Chapitre III : l'infirmière
- Bonne soirée, docteur !
- Bonsoir Mireille !
- Ne rentrez pas trop tard ! Il faut vous reposer !
Il sourit, agita sa main :
- Je sais, je sais, mais les patients ne peuvent pas attendre !
Il repassa dans le couloir, salua les infirmières, s’empressa au chevet des patients de son dernier tour. Nadia gazouilla un « au revoir », Henry grommela un propos sur la fin des temps, Ludwig grattait incontestablement son papier froissé, au grand dam de Sofia qui ne supportait pas le bruit. Il salua, chacun, chacune, dans l’empressement d’une journée rondement menée. Ses pas affables frappaient les couloirs secs de l’hôpital, tandis qu’il arpentait les chambres à la recherche des dernières têtes. À ses côtés, l’infirmière cheffe le suivait, silencieuse. Elle hochait simplement de la tête à la vue des patients, gardait la même tablette en main, la même mine renfrognée.
- Allons, Mary, vous en avez, un air !
- …ce sont les préparatifs, monsieur.
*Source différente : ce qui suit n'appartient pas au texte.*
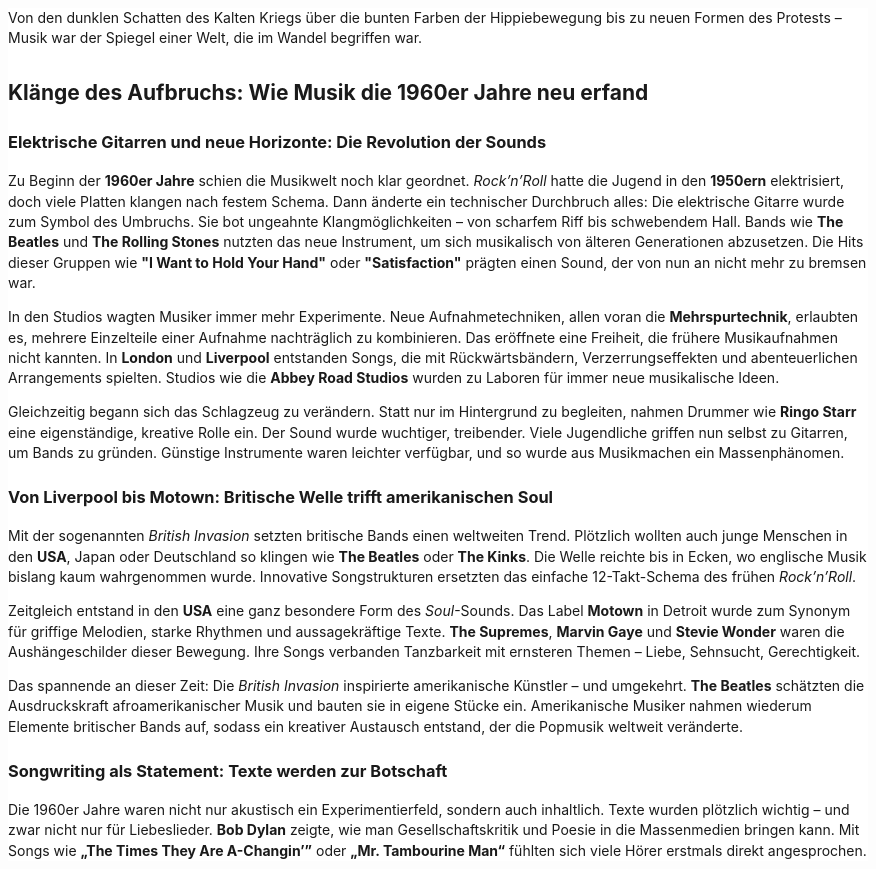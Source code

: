 Von den dunklen Schatten des Kalten Kriegs über die bunten Farben der Hippiebewegung bis zu neuen
Formen des Protests – Musik war der Spiegel einer Welt, die im Wandel begriffen war.

## Klänge des Aufbruchs: Wie Musik die 1960er Jahre neu erfand

### Elektrische Gitarren und neue Horizonte: Die Revolution der Sounds

Zu Beginn der **1960er Jahre** schien die Musikwelt noch klar geordnet. _Rock’n’Roll_ hatte die
Jugend in den **1950ern** elektrisiert, doch viele Platten klangen nach festem Schema. Dann änderte
ein technischer Durchbruch alles: Die elektrische Gitarre wurde zum Symbol des Umbruchs. Sie bot
ungeahnte Klangmöglichkeiten – von scharfem Riff bis schwebendem Hall. Bands wie **The Beatles** und
**The Rolling Stones** nutzten das neue Instrument, um sich musikalisch von älteren Generationen
abzusetzen. Die Hits dieser Gruppen wie **"I Want to Hold Your Hand"** oder **"Satisfaction"**
prägten einen Sound, der von nun an nicht mehr zu bremsen war.

In den Studios wagten Musiker immer mehr Experimente. Neue Aufnahmetechniken, allen voran die
**Mehrspurtechnik**, erlaubten es, mehrere Einzelteile einer Aufnahme nachträglich zu kombinieren.
Das eröffnete eine Freiheit, die frühere Musikaufnahmen nicht kannten. In **London** und
**Liverpool** entstanden Songs, die mit Rückwärtsbändern, Verzerrungseffekten und abenteuerlichen
Arrangements spielten. Studios wie die **Abbey Road Studios** wurden zu Laboren für immer neue
musikalische Ideen.

Gleichzeitig begann sich das Schlagzeug zu verändern. Statt nur im Hintergrund zu begleiten, nahmen
Drummer wie **Ringo Starr** eine eigenständige, kreative Rolle ein. Der Sound wurde wuchtiger,
treibender. Viele Jugendliche griffen nun selbst zu Gitarren, um Bands zu gründen. Günstige
Instrumente waren leichter verfügbar, und so wurde aus Musikmachen ein Massenphänomen.

### Von Liverpool bis Motown: Britische Welle trifft amerikanischen Soul

Mit der sogenannten _British Invasion_ setzten britische Bands einen weltweiten Trend. Plötzlich
wollten auch junge Menschen in den **USA**, Japan oder Deutschland so klingen wie **The Beatles**
oder **The Kinks**. Die Welle reichte bis in Ecken, wo englische Musik bislang kaum wahrgenommen
wurde. Innovative Songstrukturen ersetzten das einfache 12-Takt-Schema des frühen _Rock’n’Roll_.

Zeitgleich entstand in den **USA** eine ganz besondere Form des _Soul_-Sounds. Das Label **Motown**
in Detroit wurde zum Synonym für griffige Melodien, starke Rhythmen und aussagekräftige Texte. **The
Supremes**, **Marvin Gaye** und **Stevie Wonder** waren die Aushängeschilder dieser Bewegung. Ihre
Songs verbanden Tanzbarkeit mit ernsteren Themen – Liebe, Sehnsucht, Gerechtigkeit.

Das spannende an dieser Zeit: Die _British Invasion_ inspirierte amerikanische Künstler – und
umgekehrt. **The Beatles** schätzten die Ausdruckskraft afroamerikanischer Musik und bauten sie in
eigene Stücke ein. Amerikanische Musiker nahmen wiederum Elemente britischer Bands auf, sodass ein
kreativer Austausch entstand, der die Popmusik weltweit veränderte.

### Songwriting als Statement: Texte werden zur Botschaft

Die 1960er Jahre waren nicht nur akustisch ein Experimentierfeld, sondern auch inhaltlich. Texte
wurden plötzlich wichtig – und zwar nicht nur für Liebeslieder. **Bob Dylan** zeigte, wie man
Gesellschaftskritik und Poesie in die Massenmedien bringen kann. Mit Songs wie **„The Times They Are
A-Changin’”** oder **„Mr. Tambourine Man“** fühlten sich viele Hörer erstmals direkt angesprochen.
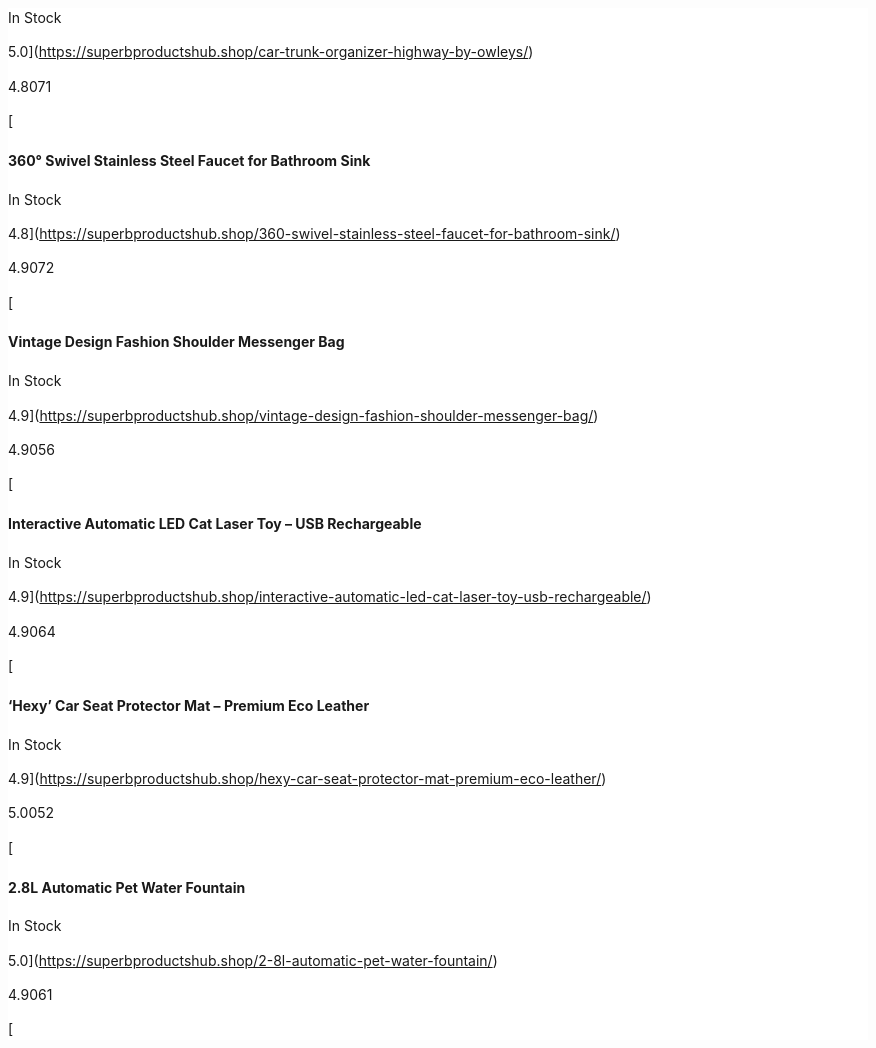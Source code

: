 In Stock


5.0](https://superbproductshub.shop/car-trunk-organizer-highway-by-owleys/)

4.8071

[![]()

#### 360° Swivel Stainless Steel Faucet for Bathroom Sink

In Stock


4.8](https://superbproductshub.shop/360-swivel-stainless-steel-faucet-for-bathroom-sink/)

4.9072

[![]()

#### Vintage Design Fashion Shoulder Messenger Bag

In Stock


4.9](https://superbproductshub.shop/vintage-design-fashion-shoulder-messenger-bag/)

4.9056

[![]()

#### Interactive Automatic LED Cat Laser Toy – USB Rechargeable

In Stock


4.9](https://superbproductshub.shop/interactive-automatic-led-cat-laser-toy-usb-rechargeable/)

4.9064

[![]()

#### ‘Hexy’ Car Seat Protector Mat – Premium Eco Leather

In Stock


4.9](https://superbproductshub.shop/hexy-car-seat-protector-mat-premium-eco-leather/)

5.0052

[![]()

#### 2.8L Automatic Pet Water Fountain

In Stock


5.0](https://superbproductshub.shop/2-8l-automatic-pet-water-fountain/)

4.9061

[![]()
Ils me semblent plus délicats que prévus.
Il se tourna vers elle, les sourcils froncés, la bouche exagérément serrée :
- Ah oui, vraiment ? Je ne vois pas de quoi il faut se tracasser !
- Je ne sais pas ! peut-être… elle ouvrit un document sur la tablette, commença à parcourir une liste : … le nombre d’invités, donc le nombre de couverts, les coordonnées du traiteur, les chaises, les tables, sans compter l’organisation des tables ! puis vous vous souvenez, des lumières que vous m’avez spécialement demandées ? Je dois m’en occuper : vérifier le compte, leur fonctionnement et leur batterie, et encore ! il me faut vérifier les allergies ! le fait que Wellington se soit ajouté n’est pas sans me causer un certain nombre de problèmes et…
- Mary ?
- …et il y a encore les sorties de secours, s’avérer qu’elles soient effectives, et…
- Mary !
Sans sourciller, l’infirmière releva la tête :
- Quoi ?
- Ne vous inquiétez pas. Il lui adressa un sourire rayonnant, ajouta : j’ai pleinement confiance en vous, je sais que tout se passera bien.
Elle haussa les épaules, rajusta quelques mèches à son carré droit blond parfaitement taillé. Bien évidemment : un médecin a toujours confiance en son infirmière ; l’inverse n’est pas le moins du monde certain. Et lorsqu’elle le vit repartir dans les mondanités avec ses collègues, ladite Mary soupira, s’éclipsa : elle était arrivée. Le couloir de l’hôpital de jour descendu, face à l’accueil, elle obliqua à droite, descendit les marches qui la séparaient des sorties de derrière. Les vestiaires étaient à droite au bout du couloir, la morgue se tenait au sous-sol, à gauche, non loin de la cantine. Elle s’y engagea, passa à côté des salles, s’arrêta devant une nouvelle porte… un regard : droite, gauche. Rapide, presque discret si son carré ne s’efforçait pas de lui barrer la vue. Elle sortit une clef, ouvrit : le rais de lumière filtra dessous la porte. Un nouveau couloir ; l’interrupteur était directement sur sa droite, en bas, et en un geste machinal, elle appuya dessus. Alluma. Les vieux néons grésillèrent de bonheur, enfin utilisés. Ses pas résonnaient indubitablement sur le sol carrelé blanc, bientôt gris, clac, clac, clac, le rappel mortel des talons, clac, clac, clac, le pas spartiate d’une femme stoïque. Le trousseau cliquetait dans ses mains détendues, elle ne chercha pas longtemps l’autre clef, ouvrit : un grincement solitaire perça la barrière de la nuit. La lumière déferla dans la pièce comme un dernier élan de vie.
- … mada…madame…
Des murmures, d’abord. Puis, les cris :
- Madame ! Madame !
Elle referma la porte, pour les étouffer. La luminosité de la tablette éclairait son visage impassible.
- Monsieur ! Monsieur, nous devons… il faut…
- Moins fort. Elle avança, alluma : en un même geste, les patients partirent se terrer au fond de leur geôle. Tous avaient l’œil gauche énucléé. Vous ne voulez pas être entendus, n’est-ce pas ?
Elle sourit ; tous les mages, face à elle, frémirent et nièrent. Non. Ils ne pouvaient pas.
- Bien. Je ne suis pas venue pour vous, je suis venue pour ceci.
Sans un mot de plus, elle saisit l’éclairage tant demandé par le médecin, compta trente-et-un, trente-deux, trente-trois, approuva d’un hochement de tête, remonta les marches. Elle ne tourna pas la tête : le silence seul la satisfit.